Force m'est de l'avouer humblement : à force de vivre volontairement totalement éloigné des médias (et tout particulièrement des médias cultureux), ce n'est qu'aujourd'hui que je découvre cet auteur, et encore est-ce grâce à Philippe le Guillou et sa "Géographie de la mémoire" (voir recension). La lecture de ce premier texte est une véritable révélation littéraire...

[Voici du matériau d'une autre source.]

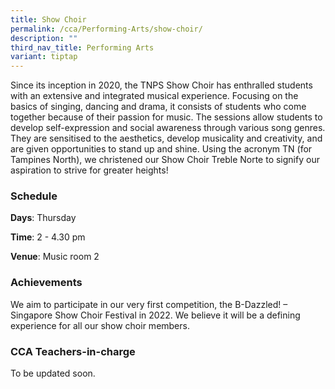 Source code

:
 ```yaml
---
title: Show Choir
permalink: /cca/Performing-Arts/show-choir/
description: ""
third_nav_title: Performing Arts
variant: tiptap
---
```

<p>Since its inception in 2020, the TNPS Show Choir has enthralled students
with an extensive and integrated musical experience. Focusing on the basics
of singing, dancing and drama, it consists of students who come together
because of their passion for music. The sessions allow students to develop
self-expression and social awareness through various song genres. They
are sensitised to the aesthetics, develop musicality and creativity, and
are given opportunities to stand up and shine. Using the acronym TN (for
Tampines North), we christened our Show Choir Treble Norte to signify our
aspiration to strive for greater heights!</p>
<h3>Schedule</h3>
<p><strong>Days</strong>: Thursday</p>
<p><strong>Time</strong>: 2 - 4.30 pm</p>
<p><strong>Venue</strong>: Music room 2</p>
<h3>Achievements</h3>
<p>We aim to participate in our very first competition, the B-Dazzled! –
Singapore Show Choir Festival in 2022. We believe it will be a defining
experience for all our show choir members.</p>
<h3>CCA Teachers-in-charge</h3>
<p>To be updated soon.</p> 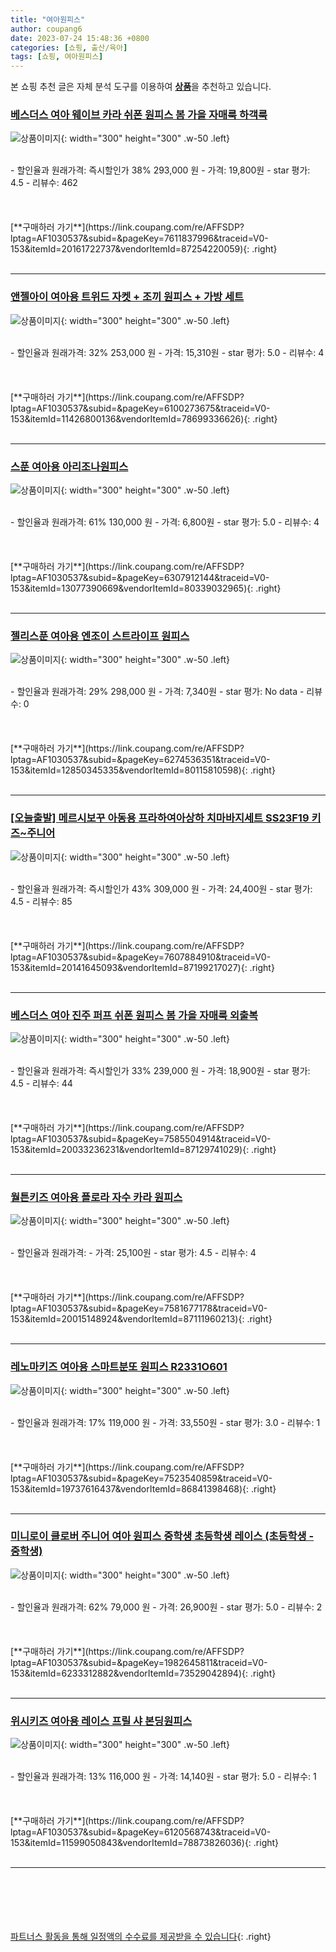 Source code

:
 ```yaml
---
title: "여아원피스"
author: coupang6
date: 2023-07-24 15:48:36 +0800
categories: [쇼핑, 출산/육아]
tags: [쇼핑, 여아원피스]
---
```


본 쇼핑 추천 글은 자체 분석 도구를 이용하여 [**상품**](https://link.coupang.com/a/bao1ui)을 추천하고 있습니다.

### [베스더스 여아 웨이브 카라 쉬폰 원피스 봄 가을 자매룩 하객룩](https://link.coupang.com/re/AFFSDP?lptag=AF1030537&subid=&pageKey=7611837996&traceid=V0-153&itemId=20161722737&vendorItemId=87254220059)

![상품이미지](https://thumbnail6.coupangcdn.com/thumbnails/remote/230x230ex/image/vendor_inventory/f752/e0fc0d81c4d37c96010624d021e65a55bc3f652d492ffd44922073310081.jpg){: width="300" height="300" .w-50 .left}


<br>
- 할인율과 원래가격: 즉시할인가 38%  293,000   원
- 가격: 19,800원
- star 평가: 4.5
- 리뷰수: 462
<br>
<br>
<br>
<br>
[**구매하러 가기**](https://link.coupang.com/re/AFFSDP?lptag=AF1030537&subid=&pageKey=7611837996&traceid=V0-153&itemId=20161722737&vendorItemId=87254220059){: .right}
<br>
<br>

---

### [앤젤아이 여아용 트위드 자켓 + 조끼 원피스 + 가방 세트](https://link.coupang.com/re/AFFSDP?lptag=AF1030537&subid=&pageKey=6100273675&traceid=V0-153&itemId=11426800136&vendorItemId=78699336626)

![상품이미지](https://thumbnail8.coupangcdn.com/thumbnails/remote/230x230ex/image/retail/images/2021/09/30/14/3/73d6a522-5900-482e-88fd-4582a9fc4090.jpg){: width="300" height="300" .w-50 .left}


<br>
- 할인율과 원래가격: 32%  253,000   원
- 가격: 15,310원
- star 평가: 5.0
- 리뷰수: 4
<br>
<br>
<br>
<br>
[**구매하러 가기**](https://link.coupang.com/re/AFFSDP?lptag=AF1030537&subid=&pageKey=6100273675&traceid=V0-153&itemId=11426800136&vendorItemId=78699336626){: .right}
<br>
<br>

---

### [스푼 여아용 아리조나원피스](https://link.coupang.com/re/AFFSDP?lptag=AF1030537&subid=&pageKey=6307912144&traceid=V0-153&itemId=13077390669&vendorItemId=80339032965)

![상품이미지](https://thumbnail9.coupangcdn.com/thumbnails/remote/230x230ex/image/retail/images/16403679356622032-13c589b0-d866-4f9a-95fa-9648e0d3b1cb.jpg){: width="300" height="300" .w-50 .left}


<br>
- 할인율과 원래가격: 61%  130,000   원
- 가격: 6,800원
- star 평가: 5.0
- 리뷰수: 4
<br>
<br>
<br>
<br>
[**구매하러 가기**](https://link.coupang.com/re/AFFSDP?lptag=AF1030537&subid=&pageKey=6307912144&traceid=V0-153&itemId=13077390669&vendorItemId=80339032965){: .right}
<br>
<br>

---

### [젤리스푼 여아용 엔조이 스트라이프 원피스](https://link.coupang.com/re/AFFSDP?lptag=AF1030537&subid=&pageKey=6274536351&traceid=V0-153&itemId=12850345335&vendorItemId=80115810598)

![상품이미지](https://thumbnail9.coupangcdn.com/thumbnails/remote/230x230ex/image/retail/images/2022/01/07/10/4/c8775155-c39d-4001-a118-ac2ccc8e3940.jpg){: width="300" height="300" .w-50 .left}


<br>
- 할인율과 원래가격: 29%  298,000   원
- 가격: 7,340원
- star 평가: No data
- 리뷰수: 0
<br>
<br>
<br>
<br>
[**구매하러 가기**](https://link.coupang.com/re/AFFSDP?lptag=AF1030537&subid=&pageKey=6274536351&traceid=V0-153&itemId=12850345335&vendorItemId=80115810598){: .right}
<br>
<br>

---

### [[오늘출발] 메르시보꾸 아동용 프라하여아상하 치마바지세트 SS23F19 키즈~주니어](https://link.coupang.com/re/AFFSDP?lptag=AF1030537&subid=&pageKey=7607884910&traceid=V0-153&itemId=20141645093&vendorItemId=87199217027)

![상품이미지](https://thumbnail7.coupangcdn.com/thumbnails/remote/230x230ex/image/vendor_inventory/bad4/aa8ea1983c3fdeea83c032bd89c60b58699334683010ccf9a42cefd488ed.jpg){: width="300" height="300" .w-50 .left}


<br>
- 할인율과 원래가격: 즉시할인가 43%  309,000   원
- 가격: 24,400원
- star 평가: 4.5
- 리뷰수: 85
<br>
<br>
<br>
<br>
[**구매하러 가기**](https://link.coupang.com/re/AFFSDP?lptag=AF1030537&subid=&pageKey=7607884910&traceid=V0-153&itemId=20141645093&vendorItemId=87199217027){: .right}
<br>
<br>

---

### [베스더스 여아 진주 퍼프 쉬폰 원피스 봄 가을 자매룩 외출복](https://link.coupang.com/re/AFFSDP?lptag=AF1030537&subid=&pageKey=7585504914&traceid=V0-153&itemId=20033236231&vendorItemId=87129741029)

![상품이미지](https://thumbnail9.coupangcdn.com/thumbnails/remote/230x230ex/image/vendor_inventory/6a42/765fe73d04e24c6dd8d837791b14928d566e62910225ba9f315d1f461dce.jpg){: width="300" height="300" .w-50 .left}


<br>
- 할인율과 원래가격: 즉시할인가 33%  239,000   원
- 가격: 18,900원
- star 평가: 4.5
- 리뷰수: 44
<br>
<br>
<br>
<br>
[**구매하러 가기**](https://link.coupang.com/re/AFFSDP?lptag=AF1030537&subid=&pageKey=7585504914&traceid=V0-153&itemId=20033236231&vendorItemId=87129741029){: .right}
<br>
<br>

---

### [월튼키즈 여아용 플로라 자수 카라 원피스](https://link.coupang.com/re/AFFSDP?lptag=AF1030537&subid=&pageKey=7581677178&traceid=V0-153&itemId=20015148924&vendorItemId=87111960213)

![상품이미지](https://thumbnail7.coupangcdn.com/thumbnails/remote/230x230ex/image/rs_quotation_api/q0ltav64/43364632bde04d79a4a068941c654254.jpg){: width="300" height="300" .w-50 .left}


<br>
- 할인율과 원래가격: 
- 가격: 25,100원
- star 평가: 4.5
- 리뷰수: 4
<br>
<br>
<br>
<br>
[**구매하러 가기**](https://link.coupang.com/re/AFFSDP?lptag=AF1030537&subid=&pageKey=7581677178&traceid=V0-153&itemId=20015148924&vendorItemId=87111960213){: .right}
<br>
<br>

---

### [레노마키즈 여아용 스마트분또 원피스 R2331O601](https://link.coupang.com/re/AFFSDP?lptag=AF1030537&subid=&pageKey=7523540859&traceid=V0-153&itemId=19737616437&vendorItemId=86841398468)

![상품이미지](https://thumbnail9.coupangcdn.com/thumbnails/remote/230x230ex/image/retail/images/2023/08/10/17/1/03507b06-fad2-4a73-9a50-da9c09982126.jpg){: width="300" height="300" .w-50 .left}


<br>
- 할인율과 원래가격: 17%  119,000   원
- 가격: 33,550원
- star 평가: 3.0
- 리뷰수: 1
<br>
<br>
<br>
<br>
[**구매하러 가기**](https://link.coupang.com/re/AFFSDP?lptag=AF1030537&subid=&pageKey=7523540859&traceid=V0-153&itemId=19737616437&vendorItemId=86841398468){: .right}
<br>
<br>

---

### [미니로이 클로버 주니어 여아 원피스 중학생 초등학생 레이스 (초등학생 - 중학생)](https://link.coupang.com/re/AFFSDP?lptag=AF1030537&subid=&pageKey=1982645811&traceid=V0-153&itemId=6233312882&vendorItemId=73529042894)

![상품이미지](https://thumbnail8.coupangcdn.com/thumbnails/remote/230x230ex/image/vendor_inventory/cec9/ad6aacff8d2d3bf01fa32ce92f2a1407103928a6b64b7c2045f5ebb70ce3.jpg){: width="300" height="300" .w-50 .left}


<br>
- 할인율과 원래가격: 62%  79,000   원
- 가격: 26,900원
- star 평가: 5.0
- 리뷰수: 2
<br>
<br>
<br>
<br>
[**구매하러 가기**](https://link.coupang.com/re/AFFSDP?lptag=AF1030537&subid=&pageKey=1982645811&traceid=V0-153&itemId=6233312882&vendorItemId=73529042894){: .right}
<br>
<br>

---

### [위시키즈 여아용 레이스 프릴 샤 본딩원피스](https://link.coupang.com/re/AFFSDP?lptag=AF1030537&subid=&pageKey=6120568743&traceid=V0-153&itemId=11599050843&vendorItemId=78873826036)

![상품이미지](https://thumbnail6.coupangcdn.com/thumbnails/remote/230x230ex/image/rs_quotation_api/uxyqijfj/a5a5111d1e9147b3984f540f6b67f3f3.jpg){: width="300" height="300" .w-50 .left}


<br>
- 할인율과 원래가격: 13%  116,000   원
- 가격: 14,140원
- star 평가: 5.0
- 리뷰수: 1
<br>
<br>
<br>
<br>
[**구매하러 가기**](https://link.coupang.com/re/AFFSDP?lptag=AF1030537&subid=&pageKey=6120568743&traceid=V0-153&itemId=11599050843&vendorItemId=78873826036){: .right}
<br>
<br>

---
<br><br><br><br><br> [파트너스 활동을 통해 일정액의 수수료를 제공받을 수 있습니다](https://link.coupang.com/a/bao1ui){: .right} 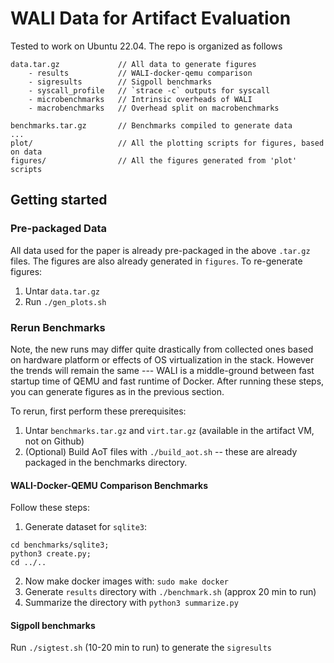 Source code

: # WALI Data for Artifact Evaluation

Tested to work on Ubuntu 22.04. The repo is organized as follows

```shell
data.tar.gz             // All data to generate figures
	- results           // WALI-docker-qemu comparison
	- sigresults        // Sigpoll benchmarks
	- syscall_profile   // `strace -c` outputs for syscall
	- microbenchmarks   // Intrinsic overheads of WALI
	- macrobenchmarks   // Overhead split on macrobenchmarks

benchmarks.tar.gz       // Benchmarks compiled to generate data
...
plot/                   // All the plotting scripts for figures, based on data
figures/                // All the figures generated from 'plot' scripts
```


## Getting started

### Pre-packaged Data

All data used for the paper is already pre-packaged in the above `.tar.gz` files. 
The figures are also already generated in `figures`. 
To re-generate figures:

1. Untar `data.tar.gz`
2. Run `./gen_plots.sh`

### Rerun Benchmarks

Note, the new runs may differ quite drastically from collected ones based on hardware platform or effects of OS virtualization in the stack.
However the trends will remain the same --- WALI is a middle-ground between fast startup time of QEMU and fast runtime of Docker.
After running these steps, you can generate figures as in the previous section.

To rerun, first perform these prerequisites:

1. Untar `benchmarks.tar.gz` and `virt.tar.gz` (available in the artifact VM, not on Github)
2. (Optional) Build AoT files with `./build_aot.sh` -- these are already packaged in the benchmarks directory.


#### WALI-Docker-QEMU Comparison Benchmarks

Follow these steps:
1. Generate dataset for `sqlite3`:
```shell
cd benchmarks/sqlite3; 
python3 create.py; 
cd ../..
```
2. Now make docker images with: `sudo make docker`
3. Generate `results` directory with `./benchmark.sh` (approx 20 min to run)
4. Summarize the directory with `python3 summarize.py`

#### Sigpoll benchmarks

Run `./sigtest.sh` (10-20 min to run) to generate the `sigresults`

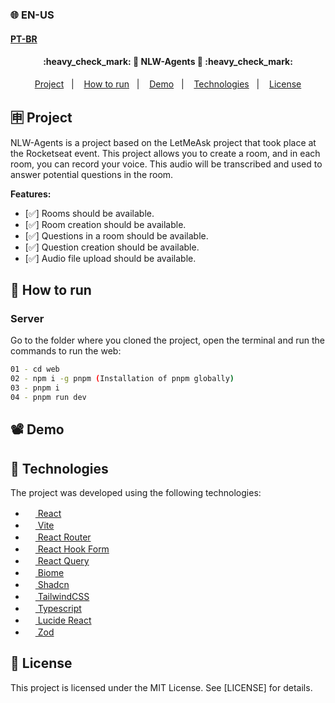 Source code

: ### 🌐 EN-US
#### [PT-BR](https://github.com/ArthurFakhouri/nlw-agents-web/blob/main/README.md)

<h4 align="center"> 
	:heavy_check_mark: 🚀 NLW-Agents 🚀 :heavy_check_mark:
</h4>

<p align="center">
  <a href="#-project">Project</a>&nbsp;&nbsp;&nbsp;|&nbsp;&nbsp;&nbsp;
  <a href="#-how-to-run">How to run</a>&nbsp;&nbsp;&nbsp;|&nbsp;&nbsp;&nbsp;
  <a href="#%EF%B8%8F-demo">Demo</a>&nbsp;&nbsp;&nbsp;|&nbsp;&nbsp;&nbsp;
  <a href="#-technologies">Technologies</a>&nbsp;&nbsp;&nbsp;|&nbsp;&nbsp;&nbsp;
  <a href="#memo-license">License</a>
</p>

## 🈸 Project
NLW-Agents is a project based on the LetMeAsk project that took place at the Rocketseat event. This project allows you to create a room, and in each room, you can record your voice.
This audio will be transcribed and used to answer potential questions in the room.

<b>Features:</b>
- [✅] Rooms should be available.
- [✅] Room creation should be available.
- [✅] Questions in a room should be available.
- [✅] Question creation should be available.
- [✅] Audio file upload should be available.

## 🔧 How to run
### Server
Go to the folder where you cloned the project, open the terminal and run the commands to run the web:
```bash
01 - cd web
02 - npm i -g pnpm (Installation of pnpm globally)
03 - pnpm i
04 - pnpm run dev
```

## 📽️ Demo







## 🚀 Technologies

The project was developed using the following technologies:

- [<img alt="" src="https://react.dev/favicon.ico" width="16px" /> React](https://react.dev)
- [<img alt="" src="https://vite.dev/logo.svg" width="16px" /> Vite](https://react.dev)
- [<img alt="" src="https://reactrouter.com/favicon-dark.png" width="16px" /> React Router](https://react.dev)
- [<img alt="" src="https://react-hook-form.com/images/logo/react-hook-form-logo-only.png" width="16px" /> React Hook Form](https://react-hook-form.com/)
- [<img alt="" src="https://tanstack.com/favicon-16x16.png" width="16px" /> React Query](https://tanstack.com/query/latest)
- [<img alt="" src="https://biomejs.dev/img/favicon.svg" width="16px" /> Biome](https://biomejs.dev)
- [<img alt="" src="https://ui.shadcn.com/favicon-16x16.png" width="16px" /> Shadcn](https://ui.shadcn.com/)
- [<img alt="" src="https://tailwindcss.com/favicon.ico" width="16px" /> TailwindCSS](https://tailwindcss.com)
- [<img alt="" src="https://www.typescriptlang.org/favicon.ico" width="16px" /> Typescript](https://www.typescriptlang.org)
- [<img alt="" src="https://lucide.dev/og.png" width="16px" /> Lucide React](https://lucide.dev)
- [<img alt="" src="https://zod.dev/icon.png?39fe259ddd7f4224" width="16px" /> Zod](https://zod.dev/)

## :memo: License
This project is licensed under the MIT License. See [LICENSE] for details.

Mais avant d'exposer les beautés et mérites de cette autobiographie plus ou moins romancée (l'auteur lui-même utilisait l'expression "autobiographie mythique"), il convient de prévenir la lectrice et le lecteur qui pourraient s'offusquer de certaines bizarreries peu communes dans le landerneau littéraire d'aujourd'hui.
En effet, l'auteur (né en 1947) effectue ici son "coming out" (quelle horrible vocable !) sur ce que fut, pour lui, l'année de ses quinze ans (soit probablement l'année 1962), sans reculer devant une relation précise de ses émois sensuels. Fichtre ! Il ne fut ni lesbien, ni gay, ni bi, ni trans, ni même zoophile ! Il aggrave son cas en nous livrant de fort jolies évocations du sexe féminin ou en nous confessant que ses parents étaient tout bonnement un papa et une maman ; pire encore, il fait un éloge peu discret de son père, éloge qui – bien que d'un tout autre style – me rappelle "Les ritals" de Cavanna. Bref, ses parents ne le violent pas dès sa plus tendre enfance, et il n'évoque même pas une seule fois la moindre "contre-culture américaine" introduisant dans ces années-là ce fléau que va devenir la consommation de drogues.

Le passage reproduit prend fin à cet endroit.